Peabody, Elizabeth Palmer

Peabody, Elizabeth Palmer

▪ American educator
born May 16, 1804, Billerica, Mass., U.S.
died Jan. 3, 1894, Jamaica Plain [now part of Boston], Mass.
 American educator and participant in the Transcendentalist movement (Transcendentalism), who opened the first English-language kindergarten in the United States.

      Peabody was educated by her mother, who for a time operated an innovative girls' school in the home, and from an early age she exhibited an interest in philosophical and theological questions. In 1820 she opened a school of her own in Lancaster, Massachusetts, and two years later another in Boston. She also studied Greek with the young Ralph Waldo Emerson (Emerson, Ralph Waldo). She opened a school in 1825 in Brookline, Massachusetts, where she made the acquaintance of William Ellery Channing (Channing, William Ellery), with whom she shared a remarkable intellectual intimacy. As her Socratic tutor, Channing introduced Peabody to the Romantic poets and philosophers of the day, and together they examined the emerging liberal theology of Unitarianism. She also served informally as his secretary (1825–34), recording his sermons and seeing them into print. After her school closed in 1832 Peabody supported herself until 1834 mainly through writing, principally her First Steps to the Study of History (1832), and through private tutoring, when she helped Bronson Alcott (Alcott, Bronson) establish his radical Temple School in Boston. Her Record of a School, based on her journal of Alcott's methods and daily interactions with the children, was published anonymously in 1835 and did much to establish Alcott as a leading and controversial thinker.

      In 1837 Peabody became a charter member of the Transcendentalist Club, members of which included Margaret Fuller (Fuller, Margaret), Emerson, Channing, and Alcott. On visits to Emerson and the others she introduced her Transcendentalist friends to the work of the Salem poet-mystic Jones Very and the writer Nathaniel Hawthorne (Hawthorne, Nathaniel), who had married her sister Sophia (another sister, Mary, married Horace Mann (Mann, Horace)).

      In 1839 Peabody opened her West Street bookstore, which became a sort of club for the intellectual community of Boston. On her own printing press she published translations from German by Fuller and three of Hawthorne's earliest books. For two years she published and wrote articles for The Dial, the critical literary monthly and organ of the Transcendentalist movement; she also wrote for other periodicals.

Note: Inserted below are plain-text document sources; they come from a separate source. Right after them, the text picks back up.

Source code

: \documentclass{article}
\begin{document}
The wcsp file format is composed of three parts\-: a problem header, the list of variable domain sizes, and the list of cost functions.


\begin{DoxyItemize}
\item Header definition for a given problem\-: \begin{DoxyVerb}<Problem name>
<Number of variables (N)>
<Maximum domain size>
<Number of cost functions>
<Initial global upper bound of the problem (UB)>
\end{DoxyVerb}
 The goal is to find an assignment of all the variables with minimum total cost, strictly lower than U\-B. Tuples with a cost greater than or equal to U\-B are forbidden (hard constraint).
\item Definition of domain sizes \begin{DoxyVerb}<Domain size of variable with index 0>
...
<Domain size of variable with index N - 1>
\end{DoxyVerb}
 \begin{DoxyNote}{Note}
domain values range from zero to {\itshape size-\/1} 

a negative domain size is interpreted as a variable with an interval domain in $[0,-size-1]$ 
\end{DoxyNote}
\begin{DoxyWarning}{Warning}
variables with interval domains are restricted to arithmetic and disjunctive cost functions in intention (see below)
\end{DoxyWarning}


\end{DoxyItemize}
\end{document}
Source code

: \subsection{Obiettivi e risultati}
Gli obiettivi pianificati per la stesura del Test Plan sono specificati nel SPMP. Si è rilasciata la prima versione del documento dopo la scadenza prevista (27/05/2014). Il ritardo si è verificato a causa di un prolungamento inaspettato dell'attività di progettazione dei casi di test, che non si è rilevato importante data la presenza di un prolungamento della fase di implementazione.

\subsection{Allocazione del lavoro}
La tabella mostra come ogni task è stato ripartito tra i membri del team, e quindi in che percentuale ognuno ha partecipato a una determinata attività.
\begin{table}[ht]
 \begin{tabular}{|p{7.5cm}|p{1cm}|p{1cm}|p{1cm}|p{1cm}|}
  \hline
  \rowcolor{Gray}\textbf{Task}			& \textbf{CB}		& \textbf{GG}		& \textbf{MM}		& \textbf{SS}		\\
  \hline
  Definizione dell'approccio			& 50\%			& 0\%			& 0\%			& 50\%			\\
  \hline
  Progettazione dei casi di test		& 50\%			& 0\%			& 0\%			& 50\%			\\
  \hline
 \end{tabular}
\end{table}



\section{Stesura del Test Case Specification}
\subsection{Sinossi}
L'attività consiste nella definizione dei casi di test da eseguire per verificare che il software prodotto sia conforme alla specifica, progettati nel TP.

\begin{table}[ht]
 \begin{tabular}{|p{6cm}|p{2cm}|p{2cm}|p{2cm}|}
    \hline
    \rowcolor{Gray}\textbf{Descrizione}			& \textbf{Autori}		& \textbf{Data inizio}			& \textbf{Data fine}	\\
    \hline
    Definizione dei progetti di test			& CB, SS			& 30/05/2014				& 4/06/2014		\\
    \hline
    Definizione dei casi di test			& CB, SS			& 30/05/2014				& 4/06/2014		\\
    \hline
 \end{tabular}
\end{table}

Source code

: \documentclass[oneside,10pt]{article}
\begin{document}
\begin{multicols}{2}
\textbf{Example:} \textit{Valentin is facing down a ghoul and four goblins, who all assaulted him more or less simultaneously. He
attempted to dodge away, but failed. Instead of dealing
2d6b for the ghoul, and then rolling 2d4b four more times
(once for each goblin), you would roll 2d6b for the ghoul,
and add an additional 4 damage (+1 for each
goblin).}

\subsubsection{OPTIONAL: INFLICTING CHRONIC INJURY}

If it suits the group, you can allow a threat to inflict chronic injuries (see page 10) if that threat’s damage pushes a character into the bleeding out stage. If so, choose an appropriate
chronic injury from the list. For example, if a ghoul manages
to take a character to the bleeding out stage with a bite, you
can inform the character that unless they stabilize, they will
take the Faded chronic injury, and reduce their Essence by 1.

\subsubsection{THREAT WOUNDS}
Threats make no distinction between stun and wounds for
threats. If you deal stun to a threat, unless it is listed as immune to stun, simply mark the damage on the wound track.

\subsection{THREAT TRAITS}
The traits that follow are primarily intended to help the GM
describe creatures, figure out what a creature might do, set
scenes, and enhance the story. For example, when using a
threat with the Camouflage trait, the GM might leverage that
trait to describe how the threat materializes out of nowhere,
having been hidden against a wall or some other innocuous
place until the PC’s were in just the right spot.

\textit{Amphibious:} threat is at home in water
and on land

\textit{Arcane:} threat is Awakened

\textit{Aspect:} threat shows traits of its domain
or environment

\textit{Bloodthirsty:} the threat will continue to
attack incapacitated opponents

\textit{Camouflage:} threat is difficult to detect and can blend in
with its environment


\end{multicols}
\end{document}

      She was probably the first woman book publisher in America. In 1849 she published a single number of a Transcendentalist journal, Aesthetic Papers, which contained, among other essays, Henry David Thoreau (Thoreau, Henry David)'s “Civil Disobedience.” Peabody closed her shop in 1850 and for the next 10 years taught school, wrote, and worked to promote public education. Her particular brand of Transcendentalism, anchored firmly in an idea of a just society informed by liberal Christianity, led her to place great emphasis on the education of the young. In 1859 Peabody learned of Friedrich Froebel (Froebel, Friedrich)'s kindergarten work in Germany, and the next year she opened in Boston the nation's first formal kindergarten. She continued it until 1867, when she undertook a tour of European kindergartens to learn more of Froebel's thought. Much of her later writing concerned kindergarten education. Those titles include Moral Culture of Infancy, and Kindergarten Guide (1863), Kindergarten Culture (1870), The Kindergarten in Italy (1872), Letters to Kindergartners (1886), and Lectures in Training Schools for Kindergartners (1888). In 1873 she founded the Kindergarten Messenger, of which she was editor during its two years of publication, and in 1877 she organized the American Froebel Union, of which she was the first president. From 1879 to 1884 she was a lecturer at the Concord School of Philosophy of her old friend Alcott. She also published Reminiscences of Rev. Wm. Ellery Channing, D.D. (1880) and Last Evening with Allston (1886).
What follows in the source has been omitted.